Directions for this task: Where the string "subsubsection" shows up in a line of the records, copy that line.

[Stored data entries]
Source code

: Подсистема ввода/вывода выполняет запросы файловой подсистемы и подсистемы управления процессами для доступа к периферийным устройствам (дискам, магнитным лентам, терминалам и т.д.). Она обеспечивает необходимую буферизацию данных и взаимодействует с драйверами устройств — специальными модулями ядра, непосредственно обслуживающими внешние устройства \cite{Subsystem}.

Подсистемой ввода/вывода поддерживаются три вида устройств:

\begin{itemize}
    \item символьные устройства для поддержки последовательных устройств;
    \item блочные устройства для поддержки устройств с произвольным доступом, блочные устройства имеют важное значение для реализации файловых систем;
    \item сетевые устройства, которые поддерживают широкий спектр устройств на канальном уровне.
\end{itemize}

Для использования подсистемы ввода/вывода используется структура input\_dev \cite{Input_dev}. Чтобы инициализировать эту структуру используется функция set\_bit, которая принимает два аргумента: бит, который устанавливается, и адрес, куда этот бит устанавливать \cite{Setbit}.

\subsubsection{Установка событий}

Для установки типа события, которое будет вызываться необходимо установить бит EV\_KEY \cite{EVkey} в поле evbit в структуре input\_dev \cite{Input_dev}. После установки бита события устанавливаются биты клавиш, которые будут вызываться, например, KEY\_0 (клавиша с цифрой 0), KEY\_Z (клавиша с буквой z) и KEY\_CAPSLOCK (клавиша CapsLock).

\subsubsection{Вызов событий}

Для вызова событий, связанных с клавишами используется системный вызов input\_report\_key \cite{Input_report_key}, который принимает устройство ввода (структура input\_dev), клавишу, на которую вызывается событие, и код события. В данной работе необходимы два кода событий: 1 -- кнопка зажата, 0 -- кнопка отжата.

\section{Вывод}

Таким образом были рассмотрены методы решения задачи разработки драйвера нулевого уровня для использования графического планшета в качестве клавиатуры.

Task answer:
\subsubsection{Установка событий}
\subsubsection{Вызов событий}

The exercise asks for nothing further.